Things to consider before creating a design artifact:
- What are the team’s goals for using the artifact?
- Who is the audience for the artifact?
- How will the audience use the artifact?
You need to think about the intended purpose for the design artifact before you decide on the right tool for creating it. Does the artifact need to exist in the first place?
Flowcharts, journey maps, and other process diagrams exist so that stakeholders can understand a system from a high level and understand how the user and data gets from point a to point b, while highlighting various things along the way.
Wireframes exist so that stakeholders can understand how each page of the product will function, so that details can be iterated on and nailed down before the system is built.
High fidelity comps exist so that stakeholders can see how the system will look and feel and developers know exactly how it should look when it’s done.
User research findings exist so that stakeholders can understand how people use the system and any issues they encounter when trying to use it, and so designers know what problems they need to solve in the next iteration of the design.
Take a step back from the artifact and determine your goals before deciding on the best tool for the job.
Another key element of choosing the right tool is identifying the audience for the design artifact.
If users need to be able to interact with a system to determine whether there are usability issues, they’re likely going to need something clickable that they can walk through. It needs to function as though it was the real product, so that users can understand enough about how it will work to act in ways they would act if it was the fully functioning product.
You can test with lower fidelity prototypes, but it depends on the goals of the study. If you want to learn whether a high-level design is going in the right direction, lower-fidelity artifacts may work. If you want to know whether lower-level interface features, like a particularly sized sort arrow, are usable, you’ll need something higher fidelity and much closer to what it will look like in the finished product.

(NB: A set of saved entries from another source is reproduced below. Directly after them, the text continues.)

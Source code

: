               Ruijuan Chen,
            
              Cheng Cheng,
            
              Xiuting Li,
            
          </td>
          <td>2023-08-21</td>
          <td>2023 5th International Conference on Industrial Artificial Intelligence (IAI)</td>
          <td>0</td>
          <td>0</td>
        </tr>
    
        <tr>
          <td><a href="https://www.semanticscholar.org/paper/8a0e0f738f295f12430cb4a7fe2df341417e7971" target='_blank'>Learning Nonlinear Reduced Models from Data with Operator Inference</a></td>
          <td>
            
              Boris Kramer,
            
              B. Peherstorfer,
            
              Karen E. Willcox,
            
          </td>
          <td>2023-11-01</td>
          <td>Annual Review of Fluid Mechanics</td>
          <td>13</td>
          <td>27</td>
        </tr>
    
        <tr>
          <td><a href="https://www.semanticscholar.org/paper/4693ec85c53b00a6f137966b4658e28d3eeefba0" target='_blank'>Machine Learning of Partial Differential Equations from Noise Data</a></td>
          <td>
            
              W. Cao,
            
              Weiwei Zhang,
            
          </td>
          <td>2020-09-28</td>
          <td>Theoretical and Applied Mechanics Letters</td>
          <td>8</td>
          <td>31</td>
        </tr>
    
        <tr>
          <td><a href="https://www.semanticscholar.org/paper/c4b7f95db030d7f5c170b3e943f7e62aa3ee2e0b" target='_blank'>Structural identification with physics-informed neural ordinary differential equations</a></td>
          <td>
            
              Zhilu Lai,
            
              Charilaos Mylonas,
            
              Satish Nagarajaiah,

If your own product team is the audience, reviewing and giving feedback on a design, the key is to have something that you can use to get ideas out of everyone’s heads and into a visible form to help get everyone on the same page. It’s also nice to have commenting functionality for this type of audience.
Some audiences also require higher fidelity artifacts than others. Often, people who are disengaged from the digital world have a hard time visualizing how a wireframe will turn into a finished website, while at the same time, they can think that higher fidelity comps are almost done, and they can snap their fingers and have a finished website. Other audiences are less likely to provide feedback on something too polished because it feels done, while something more sketchy or rough invites more feedback.
It’s a difficult balancing act and may require some experimenting to find the right level of fidelity for each audience you have. It may also mean having more than one version of a design for different audiences. Some tools make it easier to have multiple versions by providing toggles that let you switch between lower and higher fidelity artifacts.
You also need to think about the end use of the artifact. Will people just be viewing the artifact? Will they need to comment on it? Edit it?
For example, in a previous job, we laid out wireframes in a word processor because that was the only tool everyone had access to, and it was important for people without design software to be able to edit and copy and paste text from the wireframes.
Because most of my colleagues at the Office of Natural Resources Revenue don’t have design software, we used this approach to do wireframes for our team’s intranet page. It was an effective way for them to get feedback on the visual layout before investing the time to build the pages.
Wireframe created using a word processor:
In addition to ensuring you can do your job under any conditions, being flexible with what software you use for your design artifacts can go a long way in spreading design capabilities within an organization. If you get hung up on using specific tools, you limit design to only the select few who have approval for the tools. Using the tools your organization has available can open the door to others picking up the skills, because they see you using tools they have, and they might just try using the tools you’re using to start design conversations themselves.